Imaji dalam puisi ini menciptakan efek ketercekikan, seolah pembaca turut dicekam oleh suasana represif yang membungkam pertanyaan.
Majas
Puisi ini kaya akan majas dan simbol, yang memperkuat daya retorikanya:
Personifikasi:
- “langit memendam kegelisahannya” dan “matahari bergulir ingin dikendalikan penguasa” — benda alam diberi sifat manusia, menggambarkan kekacauan kosmik akibat ketimpangan.
Metafora:
- “pulpen menuliskan petunjuk jalan ke kuburannya” — menggambarkan kekuasaan yang bisa menentukan hidup dan mati seseorang hanya lewat tanda birokrasi.
Ironi:
- “Ini perintah!” disampaikan bukan sebagai penjelasan, tetapi sebagai bentuk paksaan. Bertanya dianggap salah, menjawab dianggap membangkang.
Simbolisme:
- “ET” (Eks-Tapol) sebagai simbol dari stigmatisasi yang melucuti hak asasi manusia.

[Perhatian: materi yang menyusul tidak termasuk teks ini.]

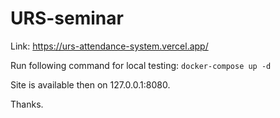 # URS-seminar

Link: https://urs-attendance-system.vercel.app/

Run following command for local testing:
`docker-compose up -d`

Site is available then on 127.0.0.1:8080.

Thanks.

- “baju baja di atas kursi mas” — kekuasaan yang angkuh dan tak tersentuh, memerintah dari balik simbol-simbol kekuatan.
Unsur Puisi
- Diksi: Puisi menggunakan diksi yang lugas, tajam, dan penuh muatan sosial-politik. Kata seperti kegelisahan, penguasa, kepongahan, kursi mas, dan KaTePe mempertegas realitas konkret yang dikritik.
- Tipografi: Disusun dalam bentuk naratif puitis yang mengalir bebas, memperkuat kesan spontanitas dan desakan batin untuk bersuara.
Puisi “Ketika Aku Bertanya” adalah jeritan dalam senyap—pertanyaan-pertanyaan yang tidak diizinkan untuk dijawab secara manusiawi, tetapi justru dikunci dengan penghakiman birokratis. Lewat sajak ini, Putu Oka Sukanta menyeret pembaca ke dalam konflik antara suara rakyat dan kebisuan kekuasaan, antara harapan untuk didengar dan realitas penindasan yang mematikan.
Lebih dari sekadar karya sastra, puisi ini adalah dokumen sejarah perlawanan batin, sekaligus pengingat agar pertanyaan-pertanyaan tentang keadilan, kebebasan, dan kemanusiaan tidak pernah berhenti diajukan—meski risikonya adalah ditandai, dibungkam, atau bahkan disingkirkan.
Sebagaimana suara dalam puisi ini, kita pun diajak untuk bertanya: siapa sebenarnya yang sedang memegang pulpen dan menuliskan takdir kita?